• _PROBLEM TO SOLVE_
In the records below, find each line containing the word "hardware" and copy it.

• _SUPPLIED INFORMATION_
== == ==

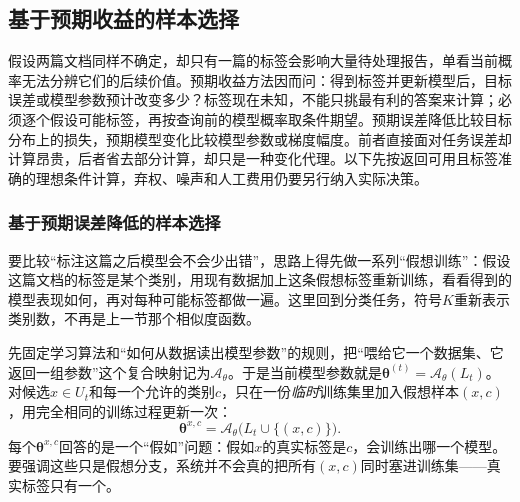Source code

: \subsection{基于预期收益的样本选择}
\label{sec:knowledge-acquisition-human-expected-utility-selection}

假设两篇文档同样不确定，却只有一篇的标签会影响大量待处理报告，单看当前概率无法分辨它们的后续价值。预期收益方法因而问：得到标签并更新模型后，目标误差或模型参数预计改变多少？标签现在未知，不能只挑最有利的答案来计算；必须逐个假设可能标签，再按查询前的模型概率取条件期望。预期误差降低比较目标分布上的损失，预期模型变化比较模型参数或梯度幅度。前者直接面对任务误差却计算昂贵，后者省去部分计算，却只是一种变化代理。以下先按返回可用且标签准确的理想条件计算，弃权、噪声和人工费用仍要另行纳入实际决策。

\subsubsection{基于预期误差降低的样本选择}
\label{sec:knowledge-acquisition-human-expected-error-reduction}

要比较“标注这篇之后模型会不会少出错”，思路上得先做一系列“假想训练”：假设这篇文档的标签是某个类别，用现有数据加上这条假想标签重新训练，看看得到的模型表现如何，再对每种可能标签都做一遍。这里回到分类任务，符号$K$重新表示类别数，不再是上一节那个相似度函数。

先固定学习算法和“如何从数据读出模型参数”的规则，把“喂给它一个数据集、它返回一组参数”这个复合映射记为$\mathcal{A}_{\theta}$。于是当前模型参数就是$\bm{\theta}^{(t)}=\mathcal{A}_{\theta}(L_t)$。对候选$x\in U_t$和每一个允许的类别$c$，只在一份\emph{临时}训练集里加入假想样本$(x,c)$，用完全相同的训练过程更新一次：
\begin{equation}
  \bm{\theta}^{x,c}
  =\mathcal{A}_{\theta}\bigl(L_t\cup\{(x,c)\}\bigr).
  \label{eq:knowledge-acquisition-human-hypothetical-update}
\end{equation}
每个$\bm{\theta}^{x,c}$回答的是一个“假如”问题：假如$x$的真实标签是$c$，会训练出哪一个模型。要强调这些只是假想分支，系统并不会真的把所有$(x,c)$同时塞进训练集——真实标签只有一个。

== == ==

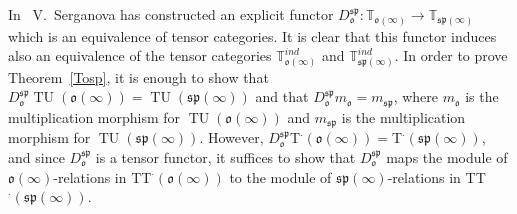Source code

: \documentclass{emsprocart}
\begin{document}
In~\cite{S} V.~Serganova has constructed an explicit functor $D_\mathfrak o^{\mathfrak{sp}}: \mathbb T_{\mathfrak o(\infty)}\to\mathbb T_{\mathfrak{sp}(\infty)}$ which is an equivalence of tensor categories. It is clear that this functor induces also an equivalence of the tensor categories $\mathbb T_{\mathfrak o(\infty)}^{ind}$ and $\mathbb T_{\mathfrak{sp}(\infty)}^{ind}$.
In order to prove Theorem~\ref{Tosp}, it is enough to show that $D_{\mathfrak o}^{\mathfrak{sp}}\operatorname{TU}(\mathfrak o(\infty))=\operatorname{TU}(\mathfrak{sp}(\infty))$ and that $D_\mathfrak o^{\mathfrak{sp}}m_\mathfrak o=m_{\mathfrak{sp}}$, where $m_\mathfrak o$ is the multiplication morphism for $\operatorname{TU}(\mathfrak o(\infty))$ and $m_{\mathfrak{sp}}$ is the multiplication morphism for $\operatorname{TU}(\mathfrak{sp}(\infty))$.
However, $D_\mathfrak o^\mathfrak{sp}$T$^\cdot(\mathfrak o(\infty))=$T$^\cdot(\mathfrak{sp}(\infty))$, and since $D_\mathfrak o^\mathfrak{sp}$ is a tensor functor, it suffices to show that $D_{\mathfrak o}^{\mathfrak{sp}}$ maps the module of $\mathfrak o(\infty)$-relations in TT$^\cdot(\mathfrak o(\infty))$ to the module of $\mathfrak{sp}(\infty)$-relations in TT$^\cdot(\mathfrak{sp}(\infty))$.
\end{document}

== == ==

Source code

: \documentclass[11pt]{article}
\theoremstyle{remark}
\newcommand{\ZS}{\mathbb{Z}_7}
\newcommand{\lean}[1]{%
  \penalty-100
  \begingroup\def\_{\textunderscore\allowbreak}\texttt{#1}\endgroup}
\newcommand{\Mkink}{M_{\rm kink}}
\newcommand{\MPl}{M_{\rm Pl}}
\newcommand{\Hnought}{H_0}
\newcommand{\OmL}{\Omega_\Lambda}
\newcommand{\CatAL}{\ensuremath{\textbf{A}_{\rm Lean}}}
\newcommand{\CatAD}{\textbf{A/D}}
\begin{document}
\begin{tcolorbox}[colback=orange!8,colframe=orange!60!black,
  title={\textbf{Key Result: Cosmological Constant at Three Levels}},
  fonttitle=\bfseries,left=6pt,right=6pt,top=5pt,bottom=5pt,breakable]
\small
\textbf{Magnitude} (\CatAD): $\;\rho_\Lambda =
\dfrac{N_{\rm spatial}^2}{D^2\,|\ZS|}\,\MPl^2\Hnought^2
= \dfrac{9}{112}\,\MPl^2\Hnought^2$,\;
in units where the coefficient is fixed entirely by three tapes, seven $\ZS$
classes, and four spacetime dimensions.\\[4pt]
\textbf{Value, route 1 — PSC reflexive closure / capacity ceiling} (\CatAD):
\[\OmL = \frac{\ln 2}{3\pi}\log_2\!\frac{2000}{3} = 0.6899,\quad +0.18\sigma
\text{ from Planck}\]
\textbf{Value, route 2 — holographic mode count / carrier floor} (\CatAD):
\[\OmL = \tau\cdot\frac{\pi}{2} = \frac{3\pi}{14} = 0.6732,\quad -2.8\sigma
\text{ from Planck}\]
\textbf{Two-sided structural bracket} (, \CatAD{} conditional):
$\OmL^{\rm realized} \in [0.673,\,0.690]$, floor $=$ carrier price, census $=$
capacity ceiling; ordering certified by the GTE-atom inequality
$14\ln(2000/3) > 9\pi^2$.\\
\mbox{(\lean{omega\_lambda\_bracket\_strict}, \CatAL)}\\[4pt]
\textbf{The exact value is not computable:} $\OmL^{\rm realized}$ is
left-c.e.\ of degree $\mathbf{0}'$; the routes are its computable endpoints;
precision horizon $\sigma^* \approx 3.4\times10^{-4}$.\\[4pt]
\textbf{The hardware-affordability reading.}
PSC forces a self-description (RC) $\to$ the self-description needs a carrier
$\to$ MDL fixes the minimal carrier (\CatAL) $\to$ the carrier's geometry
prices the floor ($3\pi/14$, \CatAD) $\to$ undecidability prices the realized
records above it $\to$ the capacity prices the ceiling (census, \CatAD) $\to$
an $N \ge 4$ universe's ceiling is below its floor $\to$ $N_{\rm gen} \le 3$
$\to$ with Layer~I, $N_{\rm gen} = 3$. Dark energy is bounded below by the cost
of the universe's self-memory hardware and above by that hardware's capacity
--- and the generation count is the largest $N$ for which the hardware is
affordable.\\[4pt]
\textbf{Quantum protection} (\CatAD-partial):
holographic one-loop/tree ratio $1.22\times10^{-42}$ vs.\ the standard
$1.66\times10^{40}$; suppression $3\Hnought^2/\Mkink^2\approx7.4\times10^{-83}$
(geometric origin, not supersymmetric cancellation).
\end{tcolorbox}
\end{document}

== == ==

• _TASK OUTPUT_
\textbf{The hardware-affordability reading.}
of the universe's self-memory hardware and above by that hardware's capacity
--- and the generation count is the largest $N$ for which the hardware is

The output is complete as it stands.